Pictures paired with source code

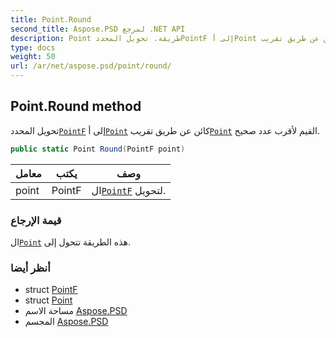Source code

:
 ```yaml
---
title: Point.Round
second_title: Aspose.PSD لمرجع .NET API
description: Point طريقة. تحويل المحددPointF إلى أPoint كائن عن طريق تقريبPoint القيم لأقرب عدد صحيح.
type: docs
weight: 50
url: /ar/net/aspose.psd/point/round/
---
```

## Point.Round method

تحويل المحدد[`PointF`](../../pointf/) إلى أ[`Point`](../) كائن عن طريق تقريب[`Point`](../) القيم لأقرب عدد صحيح.

```csharp
public static Point Round(PointF point)
```

| معامل | يكتب | وصف |
| --- | --- | --- |
| point | PointF | ال[`PointF`](../../pointf/) لتحويل. |

### قيمة الإرجاع

ال[`Point`](../) هذه الطريقة تتحول إلى.

### أنظر أيضا

* struct [PointF](../../pointf/)
* struct [Point](../)
* مساحة الاسم [Aspose.PSD](../../point/)
* المجسم [Aspose.PSD](../../../)


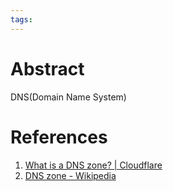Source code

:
```yaml
---
tags:
---
```

# Abstract

DNS(Domain Name System)
# References
1. [What is a DNS zone? | Cloudflare](https://www.cloudflare.com/learning/dns/glossary/dns-zone/)
2. [DNS zone - Wikipedia](https://en.wikipedia.org/wiki/DNS_zone)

◆ **TASK PROMPT**:
Go through the entries and copy each line holding the string "القيم".

◆ **ANSWER FOR THE TASK**:
description: Point طريقة. تحويل المحددPointF إلى أPoint كائن عن طريق تقريبPoint القيم لأقرب عدد صحيح.
تحويل المحدد[`PointF`](../../pointf/) إلى أ[`Point`](../) كائن عن طريق تقريب[`Point`](../) القيم لأقرب عدد صحيح.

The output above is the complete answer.